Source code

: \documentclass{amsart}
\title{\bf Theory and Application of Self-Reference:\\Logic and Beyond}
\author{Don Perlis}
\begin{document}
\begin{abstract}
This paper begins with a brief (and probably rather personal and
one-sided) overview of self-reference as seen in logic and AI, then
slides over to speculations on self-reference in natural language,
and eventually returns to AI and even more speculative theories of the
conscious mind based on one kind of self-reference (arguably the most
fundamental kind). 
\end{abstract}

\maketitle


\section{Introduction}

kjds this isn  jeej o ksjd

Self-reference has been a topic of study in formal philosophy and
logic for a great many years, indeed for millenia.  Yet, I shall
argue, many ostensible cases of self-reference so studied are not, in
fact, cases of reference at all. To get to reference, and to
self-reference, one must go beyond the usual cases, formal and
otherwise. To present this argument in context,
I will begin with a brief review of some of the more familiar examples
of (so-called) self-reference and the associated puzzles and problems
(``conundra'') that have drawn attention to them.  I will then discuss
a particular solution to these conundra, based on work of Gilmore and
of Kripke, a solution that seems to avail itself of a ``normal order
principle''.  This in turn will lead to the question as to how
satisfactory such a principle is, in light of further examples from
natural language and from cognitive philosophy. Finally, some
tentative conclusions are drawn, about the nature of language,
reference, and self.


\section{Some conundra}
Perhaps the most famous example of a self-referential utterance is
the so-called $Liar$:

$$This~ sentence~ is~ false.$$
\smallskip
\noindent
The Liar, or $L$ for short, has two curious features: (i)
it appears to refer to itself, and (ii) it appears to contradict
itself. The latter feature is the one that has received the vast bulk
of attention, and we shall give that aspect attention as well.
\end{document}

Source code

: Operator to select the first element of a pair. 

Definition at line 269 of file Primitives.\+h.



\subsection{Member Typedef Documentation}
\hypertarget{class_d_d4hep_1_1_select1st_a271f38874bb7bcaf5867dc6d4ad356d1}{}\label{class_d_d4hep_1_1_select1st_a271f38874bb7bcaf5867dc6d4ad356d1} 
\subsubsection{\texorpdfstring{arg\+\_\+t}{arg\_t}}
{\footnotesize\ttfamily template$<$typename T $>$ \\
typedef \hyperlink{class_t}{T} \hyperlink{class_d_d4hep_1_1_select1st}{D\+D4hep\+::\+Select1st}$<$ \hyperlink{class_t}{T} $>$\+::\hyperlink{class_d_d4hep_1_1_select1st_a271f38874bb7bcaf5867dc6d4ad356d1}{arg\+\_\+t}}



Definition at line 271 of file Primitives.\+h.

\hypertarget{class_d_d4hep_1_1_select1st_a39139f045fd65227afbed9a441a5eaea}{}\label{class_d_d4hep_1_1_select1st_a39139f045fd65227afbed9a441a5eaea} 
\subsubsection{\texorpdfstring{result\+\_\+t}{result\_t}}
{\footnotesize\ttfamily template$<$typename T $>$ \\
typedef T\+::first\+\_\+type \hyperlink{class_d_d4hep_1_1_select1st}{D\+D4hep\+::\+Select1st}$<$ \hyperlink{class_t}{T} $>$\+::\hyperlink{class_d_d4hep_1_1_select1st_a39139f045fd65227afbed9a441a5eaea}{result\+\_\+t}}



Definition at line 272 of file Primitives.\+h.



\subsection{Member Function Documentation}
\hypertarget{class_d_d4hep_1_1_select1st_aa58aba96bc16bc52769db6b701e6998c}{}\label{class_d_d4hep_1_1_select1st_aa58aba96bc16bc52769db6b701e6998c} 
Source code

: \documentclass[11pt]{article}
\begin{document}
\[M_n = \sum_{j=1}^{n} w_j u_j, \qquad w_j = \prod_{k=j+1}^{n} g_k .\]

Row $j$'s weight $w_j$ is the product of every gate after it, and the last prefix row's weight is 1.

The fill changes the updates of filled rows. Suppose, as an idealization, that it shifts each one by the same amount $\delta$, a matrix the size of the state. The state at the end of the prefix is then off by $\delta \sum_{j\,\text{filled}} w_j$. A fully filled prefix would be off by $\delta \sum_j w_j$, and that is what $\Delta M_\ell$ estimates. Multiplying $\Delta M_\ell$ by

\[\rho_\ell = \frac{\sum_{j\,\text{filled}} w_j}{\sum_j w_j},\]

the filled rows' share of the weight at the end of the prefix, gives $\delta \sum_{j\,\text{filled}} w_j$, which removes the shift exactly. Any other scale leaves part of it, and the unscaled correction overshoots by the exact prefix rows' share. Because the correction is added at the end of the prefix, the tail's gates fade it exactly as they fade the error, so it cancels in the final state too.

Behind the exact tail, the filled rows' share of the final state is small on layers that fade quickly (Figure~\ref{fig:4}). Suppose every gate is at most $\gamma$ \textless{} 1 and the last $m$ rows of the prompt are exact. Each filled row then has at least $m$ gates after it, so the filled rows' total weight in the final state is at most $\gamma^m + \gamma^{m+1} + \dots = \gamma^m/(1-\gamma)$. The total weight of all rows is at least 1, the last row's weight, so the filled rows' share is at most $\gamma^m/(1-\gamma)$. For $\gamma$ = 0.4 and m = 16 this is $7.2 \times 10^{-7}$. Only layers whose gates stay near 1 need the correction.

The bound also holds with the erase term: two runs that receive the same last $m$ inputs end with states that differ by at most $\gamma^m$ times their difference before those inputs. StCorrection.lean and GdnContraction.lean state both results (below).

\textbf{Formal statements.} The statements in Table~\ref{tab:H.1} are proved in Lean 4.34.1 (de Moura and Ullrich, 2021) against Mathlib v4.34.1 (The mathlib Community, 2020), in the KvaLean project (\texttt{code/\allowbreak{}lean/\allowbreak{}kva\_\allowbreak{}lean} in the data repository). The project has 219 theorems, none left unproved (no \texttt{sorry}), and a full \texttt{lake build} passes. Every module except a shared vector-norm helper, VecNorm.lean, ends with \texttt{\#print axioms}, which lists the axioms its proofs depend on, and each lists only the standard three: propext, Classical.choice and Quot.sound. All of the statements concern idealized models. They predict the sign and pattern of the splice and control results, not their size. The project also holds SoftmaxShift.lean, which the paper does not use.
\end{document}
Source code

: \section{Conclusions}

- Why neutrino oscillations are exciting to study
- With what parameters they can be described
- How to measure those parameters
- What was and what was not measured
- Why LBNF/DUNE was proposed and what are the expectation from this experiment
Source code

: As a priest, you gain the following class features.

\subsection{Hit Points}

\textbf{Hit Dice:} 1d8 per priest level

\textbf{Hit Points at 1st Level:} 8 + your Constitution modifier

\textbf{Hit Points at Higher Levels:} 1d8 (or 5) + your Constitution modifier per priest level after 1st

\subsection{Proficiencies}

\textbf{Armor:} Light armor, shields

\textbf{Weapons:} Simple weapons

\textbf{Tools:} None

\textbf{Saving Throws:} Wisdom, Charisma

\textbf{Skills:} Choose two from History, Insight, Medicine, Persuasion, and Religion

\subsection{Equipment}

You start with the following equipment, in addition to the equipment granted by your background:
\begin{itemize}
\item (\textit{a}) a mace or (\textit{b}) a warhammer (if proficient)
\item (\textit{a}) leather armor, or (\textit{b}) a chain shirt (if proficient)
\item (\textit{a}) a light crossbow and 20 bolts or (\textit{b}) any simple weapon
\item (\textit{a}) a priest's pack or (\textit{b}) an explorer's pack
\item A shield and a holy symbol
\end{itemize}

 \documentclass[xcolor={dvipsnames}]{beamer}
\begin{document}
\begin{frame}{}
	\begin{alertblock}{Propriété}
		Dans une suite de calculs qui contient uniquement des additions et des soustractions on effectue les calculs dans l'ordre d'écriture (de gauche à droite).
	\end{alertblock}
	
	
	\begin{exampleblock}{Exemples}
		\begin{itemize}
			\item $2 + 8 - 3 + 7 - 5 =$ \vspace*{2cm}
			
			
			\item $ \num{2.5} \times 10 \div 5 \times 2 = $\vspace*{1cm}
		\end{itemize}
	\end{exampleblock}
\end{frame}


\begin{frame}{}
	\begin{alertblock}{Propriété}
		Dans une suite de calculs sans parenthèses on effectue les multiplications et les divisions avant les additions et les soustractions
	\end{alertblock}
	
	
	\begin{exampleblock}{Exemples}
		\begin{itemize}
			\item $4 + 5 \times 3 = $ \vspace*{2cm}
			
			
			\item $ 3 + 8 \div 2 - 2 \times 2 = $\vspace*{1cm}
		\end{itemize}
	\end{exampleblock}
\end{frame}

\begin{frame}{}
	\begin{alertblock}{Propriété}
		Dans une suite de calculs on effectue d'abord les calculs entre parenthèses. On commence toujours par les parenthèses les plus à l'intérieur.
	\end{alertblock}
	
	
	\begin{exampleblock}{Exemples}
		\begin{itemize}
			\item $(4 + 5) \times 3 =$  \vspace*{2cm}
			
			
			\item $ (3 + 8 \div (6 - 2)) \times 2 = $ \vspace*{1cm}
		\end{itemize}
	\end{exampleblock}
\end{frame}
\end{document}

■ HOW TO COMPLETE THIS TASK: Starting at the line with "Dans une suite de calculs sans", copy each line through the end of the data, both ends included, and give nothing else.

■ TASK RESULT:
		Dans une suite de calculs sans parenthèses on effectue les multiplications et les divisions avant les additions et les soustractions
	\end{alertblock}
	
	
	\begin{exampleblock}{Exemples}
		\begin{itemize}
			\item $4 + 5 \times 3 = $ \vspace*{2cm}
			
			
			\item $ 3 + 8 \div 2 - 2 \times 2 = $\vspace*{1cm}
		\end{itemize}
	\end{exampleblock}
\end{frame}

\begin{frame}{}
	\begin{alertblock}{Propriété}
		Dans une suite de calculs on effectue d'abord les calculs entre parenthèses. On commence toujours par les parenthèses les plus à l'intérieur.
	\end{alertblock}
	
	
	\begin{exampleblock}{Exemples}
		\begin{itemize}
			\item $(4 + 5) \times 3 =$  \vspace*{2cm}
			
			
			\item $ (3 + 8 \div (6 - 2)) \times 2 = $ \vspace*{1cm}
		\end{itemize}
	\end{exampleblock}
\end{frame}
\end{document}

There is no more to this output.